Record Data
Source citation
“Revival of the Whig Party,” Fayetteville (NC) Observer, November 8, 1858, p. 3: 3.
Newspaper: Publication
Fayetteville Observer
Newspaper: Headline
Revival of the Whig Party
Newspaper: Page(s)
3
Newspaper: Column
3
Type
Newspaper
Date Certainty
Exact
Transcriber
Don Sailer, Dickinson College
Transcription date
Transcription
The following text is presented here in complete form, as it originally appeared in print. Spelling and typographical errors have been preserved as in the original.

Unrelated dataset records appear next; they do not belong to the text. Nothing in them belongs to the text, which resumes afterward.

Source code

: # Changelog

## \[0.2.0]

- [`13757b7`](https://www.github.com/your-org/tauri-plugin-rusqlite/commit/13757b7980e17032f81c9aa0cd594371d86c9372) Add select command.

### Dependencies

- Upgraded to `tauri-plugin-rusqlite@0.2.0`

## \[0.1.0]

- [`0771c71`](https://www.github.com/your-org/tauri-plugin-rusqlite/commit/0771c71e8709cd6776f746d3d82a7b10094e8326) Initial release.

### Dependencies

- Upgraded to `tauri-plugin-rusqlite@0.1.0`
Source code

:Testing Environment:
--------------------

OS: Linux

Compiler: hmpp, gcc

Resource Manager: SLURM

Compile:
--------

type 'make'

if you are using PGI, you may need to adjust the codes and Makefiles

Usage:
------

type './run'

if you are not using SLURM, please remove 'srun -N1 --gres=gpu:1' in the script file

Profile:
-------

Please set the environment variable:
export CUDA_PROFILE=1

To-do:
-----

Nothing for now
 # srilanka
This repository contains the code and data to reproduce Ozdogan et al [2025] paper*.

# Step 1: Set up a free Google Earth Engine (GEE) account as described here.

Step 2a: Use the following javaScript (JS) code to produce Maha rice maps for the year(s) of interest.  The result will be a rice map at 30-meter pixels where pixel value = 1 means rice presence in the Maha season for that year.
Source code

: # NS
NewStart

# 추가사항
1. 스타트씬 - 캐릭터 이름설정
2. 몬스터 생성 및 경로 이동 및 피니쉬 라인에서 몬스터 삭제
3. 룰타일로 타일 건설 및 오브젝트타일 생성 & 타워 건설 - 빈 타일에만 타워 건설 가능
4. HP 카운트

REVIVAL OF THE WHIG PARTY. – The address of 230 Whigs of Massachusetts, to their fellow Whigs of that State, will be hailed with joy by many besides the thousands who never could reconcile themselves to an affiliation with any other party, either American, Democratic or Republican. It is a move in the right direction, and made by the right men, for among the signers are the names of Tudor, Appleton, Curtis, Perkins, Lunt, Lincoln, Gray, Sumner, Saltonstall, Hilliard, and others of the eminent citizens of that old commonwealth. And they base their appeal for action upon the duty of Whigs to sustain the Judiciary, and “therefore to throw their votes in the way most likely to defeat the election of the candidates of the Republican party.” That has the ring of the true metal. That is National Whiggery, such as we were familiar with in the days of Clay and Webster, when Massachusetts and Kentucky and North Carolina could stand side by side, undivided by any miserable sectional issue – a “union of Whigs for the sake of the Union.” We hail the step with joy, and hope that it will be responded to in every State. It may not lead to the restoration of the Whigs to power, either in the Union or in the State, though even that is possible in the present divided condition of the Democratic party. But whether it does or does not, is a matter of far less moment than the conservative influence which the Whig party can always exert when it chooses to move in solid phalanx in favor of a National policy.